## Description of the task
Your job is to copy all the entries precisely as they stand.

Stored items:
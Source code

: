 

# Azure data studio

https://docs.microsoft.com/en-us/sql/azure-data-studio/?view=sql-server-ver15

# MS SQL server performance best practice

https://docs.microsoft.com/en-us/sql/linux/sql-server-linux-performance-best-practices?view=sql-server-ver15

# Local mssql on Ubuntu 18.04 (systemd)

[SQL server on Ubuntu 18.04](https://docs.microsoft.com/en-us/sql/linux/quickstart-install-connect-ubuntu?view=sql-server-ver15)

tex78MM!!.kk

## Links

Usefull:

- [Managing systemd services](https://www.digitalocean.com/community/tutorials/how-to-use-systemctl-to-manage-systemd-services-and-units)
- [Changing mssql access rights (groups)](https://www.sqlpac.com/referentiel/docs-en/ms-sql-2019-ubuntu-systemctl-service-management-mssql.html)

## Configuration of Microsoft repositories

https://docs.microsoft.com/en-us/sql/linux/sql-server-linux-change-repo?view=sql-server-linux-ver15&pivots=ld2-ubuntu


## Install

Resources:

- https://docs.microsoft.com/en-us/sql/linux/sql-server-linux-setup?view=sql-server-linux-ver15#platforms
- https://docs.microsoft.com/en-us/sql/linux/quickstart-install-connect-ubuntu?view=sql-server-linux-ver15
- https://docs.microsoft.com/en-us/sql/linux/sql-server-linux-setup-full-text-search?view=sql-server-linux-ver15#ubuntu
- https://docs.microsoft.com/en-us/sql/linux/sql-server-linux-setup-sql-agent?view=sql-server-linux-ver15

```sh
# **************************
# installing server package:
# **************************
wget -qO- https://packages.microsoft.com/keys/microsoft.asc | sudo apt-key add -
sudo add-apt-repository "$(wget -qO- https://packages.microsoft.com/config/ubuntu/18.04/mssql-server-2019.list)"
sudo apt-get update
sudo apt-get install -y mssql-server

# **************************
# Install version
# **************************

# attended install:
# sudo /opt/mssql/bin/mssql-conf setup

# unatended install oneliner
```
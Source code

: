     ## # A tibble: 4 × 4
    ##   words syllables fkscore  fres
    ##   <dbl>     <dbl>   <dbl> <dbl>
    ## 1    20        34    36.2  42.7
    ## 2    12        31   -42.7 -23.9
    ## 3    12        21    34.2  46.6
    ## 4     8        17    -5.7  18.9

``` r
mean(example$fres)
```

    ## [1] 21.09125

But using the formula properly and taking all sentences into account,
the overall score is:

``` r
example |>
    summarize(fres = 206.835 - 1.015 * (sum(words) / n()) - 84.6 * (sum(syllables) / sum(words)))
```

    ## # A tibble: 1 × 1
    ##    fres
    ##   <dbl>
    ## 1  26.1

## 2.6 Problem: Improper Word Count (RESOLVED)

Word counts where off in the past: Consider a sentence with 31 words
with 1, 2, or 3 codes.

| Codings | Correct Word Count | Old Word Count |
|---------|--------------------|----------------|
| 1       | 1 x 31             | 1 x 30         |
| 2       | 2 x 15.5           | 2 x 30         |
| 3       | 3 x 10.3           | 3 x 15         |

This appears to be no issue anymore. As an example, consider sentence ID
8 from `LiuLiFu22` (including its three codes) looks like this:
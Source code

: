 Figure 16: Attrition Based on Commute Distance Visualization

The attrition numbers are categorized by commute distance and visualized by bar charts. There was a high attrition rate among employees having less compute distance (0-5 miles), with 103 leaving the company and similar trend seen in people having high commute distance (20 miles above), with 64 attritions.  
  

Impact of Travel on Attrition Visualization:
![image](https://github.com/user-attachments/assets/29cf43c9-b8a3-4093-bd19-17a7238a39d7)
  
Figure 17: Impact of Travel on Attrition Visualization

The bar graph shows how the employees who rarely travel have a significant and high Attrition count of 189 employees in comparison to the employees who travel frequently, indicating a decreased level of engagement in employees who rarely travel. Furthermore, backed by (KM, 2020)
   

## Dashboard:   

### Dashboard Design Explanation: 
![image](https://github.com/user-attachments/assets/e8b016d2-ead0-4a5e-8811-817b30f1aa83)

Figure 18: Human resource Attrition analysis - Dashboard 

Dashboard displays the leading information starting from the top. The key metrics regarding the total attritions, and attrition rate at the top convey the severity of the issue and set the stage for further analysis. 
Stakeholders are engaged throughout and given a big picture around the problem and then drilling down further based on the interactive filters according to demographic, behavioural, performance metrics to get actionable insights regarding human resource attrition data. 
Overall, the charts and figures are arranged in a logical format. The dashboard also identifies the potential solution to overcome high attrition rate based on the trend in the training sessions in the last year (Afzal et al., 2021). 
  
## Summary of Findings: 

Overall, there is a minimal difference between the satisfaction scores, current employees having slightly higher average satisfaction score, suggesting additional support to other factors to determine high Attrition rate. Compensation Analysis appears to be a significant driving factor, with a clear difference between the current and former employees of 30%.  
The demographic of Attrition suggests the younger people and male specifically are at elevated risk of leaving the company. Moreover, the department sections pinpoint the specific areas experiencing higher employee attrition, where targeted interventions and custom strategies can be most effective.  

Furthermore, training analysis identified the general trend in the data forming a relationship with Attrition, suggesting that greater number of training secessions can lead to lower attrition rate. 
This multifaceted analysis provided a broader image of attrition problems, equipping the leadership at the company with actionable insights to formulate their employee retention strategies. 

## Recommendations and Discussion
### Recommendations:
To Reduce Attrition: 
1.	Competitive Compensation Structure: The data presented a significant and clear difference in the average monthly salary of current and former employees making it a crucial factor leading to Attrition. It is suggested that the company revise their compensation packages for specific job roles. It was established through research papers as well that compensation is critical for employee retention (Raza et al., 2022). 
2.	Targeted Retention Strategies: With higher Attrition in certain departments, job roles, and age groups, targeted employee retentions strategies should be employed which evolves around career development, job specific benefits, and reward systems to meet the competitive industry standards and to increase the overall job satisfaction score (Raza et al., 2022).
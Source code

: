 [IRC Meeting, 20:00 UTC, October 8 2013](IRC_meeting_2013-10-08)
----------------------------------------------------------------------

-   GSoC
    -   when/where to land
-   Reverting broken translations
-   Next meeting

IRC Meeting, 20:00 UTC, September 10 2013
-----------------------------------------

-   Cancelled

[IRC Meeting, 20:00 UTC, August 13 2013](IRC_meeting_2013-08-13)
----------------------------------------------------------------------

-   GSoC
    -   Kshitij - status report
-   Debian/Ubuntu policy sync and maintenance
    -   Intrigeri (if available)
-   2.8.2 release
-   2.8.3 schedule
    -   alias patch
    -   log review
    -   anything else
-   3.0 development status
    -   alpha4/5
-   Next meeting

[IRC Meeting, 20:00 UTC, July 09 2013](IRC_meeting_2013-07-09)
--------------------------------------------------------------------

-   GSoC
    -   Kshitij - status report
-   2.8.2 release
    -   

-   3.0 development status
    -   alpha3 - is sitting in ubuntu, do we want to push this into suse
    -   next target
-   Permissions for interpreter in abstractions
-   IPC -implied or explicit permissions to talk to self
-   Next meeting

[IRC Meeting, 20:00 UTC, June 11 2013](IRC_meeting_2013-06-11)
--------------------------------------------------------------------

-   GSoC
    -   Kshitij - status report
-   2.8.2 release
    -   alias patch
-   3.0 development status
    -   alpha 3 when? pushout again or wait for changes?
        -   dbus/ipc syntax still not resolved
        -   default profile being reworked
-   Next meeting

## Task result
Source code

: 

# Azure data studio

https://docs.microsoft.com/en-us/sql/azure-data-studio/?view=sql-server-ver15

# MS SQL server performance best practice

https://docs.microsoft.com/en-us/sql/linux/sql-server-linux-performance-best-practices?view=sql-server-ver15

# Local mssql on Ubuntu 18.04 (systemd)

[SQL server on Ubuntu 18.04](https://docs.microsoft.com/en-us/sql/linux/quickstart-install-connect-ubuntu?view=sql-server-ver15)

tex78MM!!.kk

## Links

Usefull:

- [Managing systemd services](https://www.digitalocean.com/community/tutorials/how-to-use-systemctl-to-manage-systemd-services-and-units)
- [Changing mssql access rights (groups)](https://www.sqlpac.com/referentiel/docs-en/ms-sql-2019-ubuntu-systemctl-service-management-mssql.html)

## Configuration of Microsoft repositories

https://docs.microsoft.com/en-us/sql/linux/sql-server-linux-change-repo?view=sql-server-linux-ver15&pivots=ld2-ubuntu


## Install

Resources:

- https://docs.microsoft.com/en-us/sql/linux/sql-server-linux-setup?view=sql-server-linux-ver15#platforms
- https://docs.microsoft.com/en-us/sql/linux/quickstart-install-connect-ubuntu?view=sql-server-linux-ver15
- https://docs.microsoft.com/en-us/sql/linux/sql-server-linux-setup-full-text-search?view=sql-server-linux-ver15#ubuntu
- https://docs.microsoft.com/en-us/sql/linux/sql-server-linux-setup-sql-agent?view=sql-server-linux-ver15

```sh
# **************************
# installing server package:
# **************************
wget -qO- https://packages.microsoft.com/keys/microsoft.asc | sudo apt-key add -
sudo add-apt-repository "$(wget -qO- https://packages.microsoft.com/config/ubuntu/18.04/mssql-server-2019.list)"
sudo apt-get update
sudo apt-get install -y mssql-server

# **************************
# Install version
# **************************

# attended install:
# sudo /opt/mssql/bin/mssql-conf setup

# unatended install oneliner
```
Source code

:     ## # A tibble: 4 × 4
    ##   words syllables fkscore  fres
    ##   <dbl>     <dbl>   <dbl> <dbl>
    ## 1    20        34    36.2  42.7
    ## 2    12        31   -42.7 -23.9
    ## 3    12        21    34.2  46.6
    ## 4     8        17    -5.7  18.9

``` r
mean(example$fres)
```

    ## [1] 21.09125

But using the formula properly and taking all sentences into account,
the overall score is:

``` r
example |>
    summarize(fres = 206.835 - 1.015 * (sum(words) / n()) - 84.6 * (sum(syllables) / sum(words)))
```

    ## # A tibble: 1 × 1
    ##    fres
    ##   <dbl>
    ## 1  26.1

## 2.6 Problem: Improper Word Count (RESOLVED)

Word counts where off in the past: Consider a sentence with 31 words
with 1, 2, or 3 codes.

| Codings | Correct Word Count | Old Word Count |
|---------|--------------------|----------------|
| 1       | 1 x 31             | 1 x 30         |
| 2       | 2 x 15.5           | 2 x 30         |
| 3       | 3 x 10.3           | 3 x 15         |

This appears to be no issue anymore. As an example, consider sentence ID
8 from `LiuLiFu22` (including its three codes) looks like this:
Source code

: Figure 16: Attrition Based on Commute Distance Visualization

The attrition numbers are categorized by commute distance and visualized by bar charts. There was a high attrition rate among employees having less compute distance (0-5 miles), with 103 leaving the company and similar trend seen in people having high commute distance (20 miles above), with 64 attritions.  
  

Impact of Travel on Attrition Visualization:
![image](https://github.com/user-attachments/assets/29cf43c9-b8a3-4093-bd19-17a7238a39d7)
  
Figure 17: Impact of Travel on Attrition Visualization

The bar graph shows how the employees who rarely travel have a significant and high Attrition count of 189 employees in comparison to the employees who travel frequently, indicating a decreased level of engagement in employees who rarely travel. Furthermore, backed by (KM, 2020)
   

## Dashboard:   

### Dashboard Design Explanation: 
![image](https://github.com/user-attachments/assets/e8b016d2-ead0-4a5e-8811-817b30f1aa83)

Figure 18: Human resource Attrition analysis - Dashboard 

Dashboard displays the leading information starting from the top. The key metrics regarding the total attritions, and attrition rate at the top convey the severity of the issue and set the stage for further analysis. 
Stakeholders are engaged throughout and given a big picture around the problem and then drilling down further based on the interactive filters according to demographic, behavioural, performance metrics to get actionable insights regarding human resource attrition data. 
Overall, the charts and figures are arranged in a logical format. The dashboard also identifies the potential solution to overcome high attrition rate based on the trend in the training sessions in the last year (Afzal et al., 2021). 
  
## Summary of Findings: 

Overall, there is a minimal difference between the satisfaction scores, current employees having slightly higher average satisfaction score, suggesting additional support to other factors to determine high Attrition rate. Compensation Analysis appears to be a significant driving factor, with a clear difference between the current and former employees of 30%.  
The demographic of Attrition suggests the younger people and male specifically are at elevated risk of leaving the company. Moreover, the department sections pinpoint the specific areas experiencing higher employee attrition, where targeted interventions and custom strategies can be most effective.  

Furthermore, training analysis identified the general trend in the data forming a relationship with Attrition, suggesting that greater number of training secessions can lead to lower attrition rate. 
This multifaceted analysis provided a broader image of attrition problems, equipping the leadership at the company with actionable insights to formulate their employee retention strategies. 

## Recommendations and Discussion
### Recommendations:
To Reduce Attrition: 
1.	Competitive Compensation Structure: The data presented a significant and clear difference in the average monthly salary of current and former employees making it a crucial factor leading to Attrition. It is suggested that the company revise their compensation packages for specific job roles. It was established through research papers as well that compensation is critical for employee retention (Raza et al., 2022). 
2.	Targeted Retention Strategies: With higher Attrition in certain departments, job roles, and age groups, targeted employee retentions strategies should be employed which evolves around career development, job specific benefits, and reward systems to meet the competitive industry standards and to increase the overall job satisfaction score (Raza et al., 2022).
Source code

: [IRC Meeting, 20:00 UTC, October 8 2013](IRC_meeting_2013-10-08)
----------------------------------------------------------------------

-   GSoC
    -   when/where to land
-   Reverting broken translations
-   Next meeting

IRC Meeting, 20:00 UTC, September 10 2013
-----------------------------------------

-   Cancelled

[IRC Meeting, 20:00 UTC, August 13 2013](IRC_meeting_2013-08-13)
----------------------------------------------------------------------

-   GSoC
    -   Kshitij - status report
-   Debian/Ubuntu policy sync and maintenance
    -   Intrigeri (if available)
-   2.8.2 release
-   2.8.3 schedule
    -   alias patch
    -   log review
    -   anything else
-   3.0 development status
    -   alpha4/5
-   Next meeting

[IRC Meeting, 20:00 UTC, July 09 2013](IRC_meeting_2013-07-09)
--------------------------------------------------------------------

-   GSoC
    -   Kshitij - status report
-   2.8.2 release
    -   

-   3.0 development status
    -   alpha3 - is sitting in ubuntu, do we want to push this into suse
    -   next target
-   Permissions for interpreter in abstractions
-   IPC -implied or explicit permissions to talk to self
-   Next meeting

[IRC Meeting, 20:00 UTC, June 11 2013](IRC_meeting_2013-06-11)
--------------------------------------------------------------------

-   GSoC
    -   Kshitij - status report
-   2.8.2 release
    -   alias patch
-   3.0 development status
    -   alpha 3 when? pushout again or wait for changes?
        -   dbus/ipc syntax still not resolved
        -   default profile being reworked
-   Next meeting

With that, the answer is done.